The thought has crept into his mind every offseason for the past four or five years.

After pitching in his final start of the 2024 season, Charlie Morton handed over the ball to Atlanta manager Brian Snitker with one out in the fifth inning of a must-win late-September game for the Braves. He had allowed four runs on two homers and left a runner aboard, an uneven finish to his regular season in a pivotal game for his club.

As he headed toward the dugout, unsure if he would ever throw another pitch in the major leagues again, Morton sensed that the moment wasn’t right for the conclusion of his 17-year MLB career.

“I remember walking off the field and just this sinking feeling in my stomach that it just didn’t feel right,” Morton said in a video news conference Wednesday. “I’m sure a lot of guys towards the end of their careers, they think about retiring, shutting it down and you really want to walk off the field the last time and feel good about it. And a lot of guys don’t get that opportunity.

“I just didn’t feel good about it. I felt like I could have done better.”

He decided retirement would have to wait at least another year. Morton signed a one-year, $15 million contract with the Orioles this winter, extending his playing career into his age-41 season with a young ballclub hoping to lean on his durability and playoff experience. The right-hander has started at least 30 games in each of his past six full seasons, and he arrives in Baltimore a two-time World Series winner still capable of pitching important innings for a contending team.

Morton avoided checking in with his agents early in the offseason, enjoying some time with his wife and children before coming to a final decision. Once he did, however, he found the Orioles were among the potential suitors most interested in signing him. It was clear a return to the Braves wasn’t going to happen, but Baltimore — close in proximity to his family in Virginia and his in-laws up the East Coast — jumped out to him as an ideal fit.

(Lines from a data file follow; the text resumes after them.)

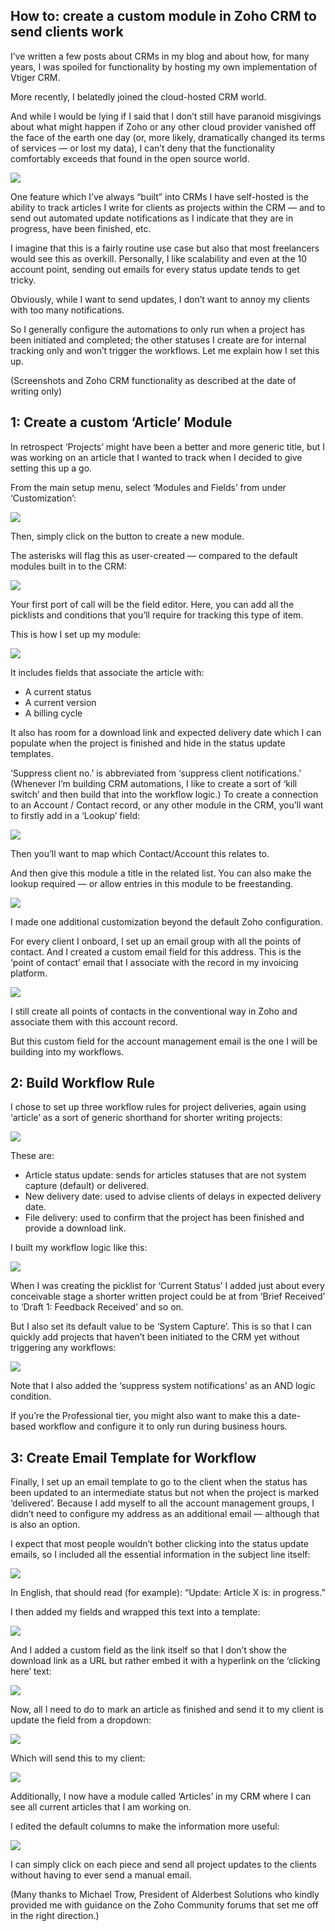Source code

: ## How to: create a custom module in Zoho CRM to send clients work

I’ve written a few posts about CRMs in my blog and about how, for many years, I was spoiled for functionality by hosting my own implementation of Vtiger CRM.

More recently, I belatedly joined the cloud-hosted CRM world.

And while I would be lying if I said that I don’t still have paranoid misgivings about what might happen if Zoho or any other cloud provider vanished off the face of the earth one day (or, more likely, dramatically changed its terms of services — or lost my data), I can’t deny that the functionality comfortably exceeds that found in the open source world.

![](/images/31.png)

One feature which I’ve always “built” into CRMs I have self-hosted is the ability to track articles I write for clients as projects within the CRM — and to send out automated update notifications as I indicate that they are in progress, have been finished, etc.

I imagine that this is a fairly routine use case but also that most freelancers would see this as overkill. Personally, I like scalability and even at the 10 account point, sending out emails for every status update tends to get tricky.

Obviously, while I want to send updates, I don’t want to annoy my clients with too many notifications.

So I generally configure the automations to only run when a project has been initiated and completed; the other statuses I create are for internal tracking only and won’t trigger the workflows.
Let me explain how I set this up.

(Screenshots and Zoho CRM functionality as described at the date of writing only)

## 1: Create a custom ‘Article’ Module

In retrospect ‘Projects’ might have been a better and more generic title, but I was working on an article that I wanted to track when I decided to give setting this up a go.

From the main setup menu, select ‘Modules and Fields’ from under ‘Customization’:

![](/images/32.png)

Then, simply click on the button to create a new module.

The asterisks will flag this as user-created — compared to the default modules built in to the CRM:

![](/images/33.png)


Your first port of call will be the field editor.
Here, you can add all the picklists and conditions that you’ll require for tracking this type of item.

This is how I set up my module:

![](/images/35.png)

It includes fields that associate the article with:

- A current status
- A current version
- A billing cycle

It also has room for a download link and expected delivery date which I can populate when the project is finished and hide in the status update templates.

‘Suppress client no.’ is abbreviated from ‘suppress client notifications.’ (Whenever I’m building CRM automations, I like to create a sort of ‘kill switch’ and then build that into the workflow logic.)
To create a connection to an Account / Contact record, or any other module in the CRM, you’ll want to firstly add in a ‘Lookup’ field:

![](/images/36.png)

Then you’ll want to map which Contact/Account this relates to.

And then give this module a title in the related list. You can also make the lookup required — or allow entries in this module to be freestanding.

![](/images/37.png)

I made one additional customization beyond the default Zoho configuration.

For every client I onboard, I set up an email group with all the points of contact. And I created a custom email field for this address. This is the ‘point of contact’ email that I associate with the record in my invoicing platform.

![](/images/38.png)

I still create all points of contacts in the conventional way in Zoho and associate them with this account record.

But this custom field for the account management email is the one I will be building into my workflows.

## 2: Build Workflow Rule

I chose to set up three workflow rules for project deliveries, again using ‘article’ as a sort of generic shorthand for shorter writing projects:

![](/images/41.png)

These are:

- Article status update: sends for articles statuses that are not system capture (default) or delivered.
- New delivery date: used to advise clients of delays in expected delivery date.
- File delivery: used to confirm that the project has been finished and provide a download link.

I built my workflow logic like this:


![](/images/42.png)

When I was creating the picklist for ‘Current Status’ I added just about every conceivable stage a shorter written project could be at from ‘Brief Received’ to ‘Draft 1: Feedback Received’ and so on.

But I also set its default value to be ‘System Capture’. This is so that I can quickly add projects that haven’t been initiated to the CRM yet without triggering any workflows:

![](/images/43.png)

Note that I also added the ‘suppress system notifications’ as an AND logic condition.

If you’re the Professional tier, you might also want to make this a date-based workflow and configure it to only run during business hours.

## 3: Create Email Template for Workflow

Finally, I set up an email template to go to the client when the status has been updated to an intermediate status but not when the project is marked ‘delivered’. Because I add myself to all the account management groups, I didn’t need to configure my address as an additional email — although that is also an option.

I expect that most people wouldn’t bother clicking into the status update emails, so I included all the essential information in the subject line itself:

![](/images/44.png)

In English, that should read (for example): “Update: Article X is: in progress.”

I then added my fields and wrapped this text into a template:

![](/images/45.png)

And I added a custom field as the link itself so that I don’t show the download link as a URL but rather embed it with a hyperlink on the ‘clicking here’ text:

![](/images/46.png)

Now, all I need to do to mark an article as finished and send it to my client is update the field from a dropdown:

![](/images/47.png)

Which will send this to my client:

![](/images/48.png)

Additionally, I now have a module called ‘Articles’ in my CRM where I can see all current articles that I am working on.

I edited the default columns to make the information more useful:

![](/images/49.png)

I can simply click on each piece and send all project updates to the clients without having to ever send a manual email.

(Many thanks to Michael Trow, President of Alderbest Solutions who kindly provided me with guidance on the Zoho Community forums that set me off in the right direction.)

“I was awarded enough time to sit back and think about it in the offseason and when the Orioles called, there were a couple of teams that called that I think would just work logistically with myself and my family because I do want to be somewhat close,” Morton said.

“Then there’s the team. There’s the group of guys that are in that clubhouse that have done some special things and a chance to be a part of that group, and getting to know the guys and getting to know the staff and the city of Baltimore, which I’ve loved playing when we visited, and they’re just a really talented group and young and exciting.”

With a $15 million investment, the Orioles showed they have just as much faith in Morton’s ability to rebound in 2025 as has in himself. His final season in Atlanta had plenty of positives despite his 4.19 ERA. He struck out opposing batters at an above-average clip of 23.8% and ranked among the league leaders with a 46.3% groundball rate. Morton’s average fastball velocity has remained around 94 mph for years, and he has a complete repertoire — including a back-breaking curveball that has become his primary pitch.

Morton is the rare starter whose 30s proved more productive, and healthy, than his 20s. Coming off surgery to repair a torn hamstring in 2016, he wasn’t confident he would land a major league deal. The Houston Astros offered him a two-year pact and worked with him to revamp his approach. Results quickly followed and Morton, who to that point had a career 4.54 ERA, has since posted a mark of 3.64 and earned two All-Star Game selections.

Helping matters has been Morton’s ability to stay on the field. While the first half of his career was derailed by Tommy John elbow reconstruction surgery and the hamstring injury, the 2002 third-round draft pick hasn’t spent more than three consecutive weeks on the injured list in eight years. After averaging 18 starts per year through his age-29 campaign, he has improved that number to nearly 25 in the 11 years since.

“I look back 10 years ago, and to the last pitches I threw as a Pittsburgh Pirate as a sinkerballer, and to know how much I have changed, how personally, professionally, physically I’ve changed,” Morton said.

“I’ve changed my delivery. I’ve changed my workouts. There have been times where I changed what I ate, or just to try to be more cognizant of just, pretty much everything that I was doing with my body. Whether that was my mechanics or whatever, my pitch mix, I’ve been able to stay relatively healthy for the past seven or eight years and I started to get a better idea of what I was doing with my delivery and I think throwing a way that doesn’t hurt.”

With the Orioles, Morton will continue to be open to exploring change. That includes in the clubhouse, where he isn’t looking to pound any tables or assert a leadership style upon his new teammates. Morton, one of the oldest players in the sport, plans to spend what once again might be his final year in the majors soaking up the twilight of his career and doing whatever he can to be the piece the Orioles need him to be in their larger puzzle.

“As an individual you fit in different ways with different groups of guys,” Morton said. “I’m not going to be the same guy that I was with the Rays in the clubhouse. I’m not going to be the same guy that I was in the Astros’ or the Braves’ clubhouse.

“But I think really, the value to a person in the clubhouse is the human being that they are, and how much they care about their teammates and how much they care about their coaches and the people that they work with on a day-to-day basis.”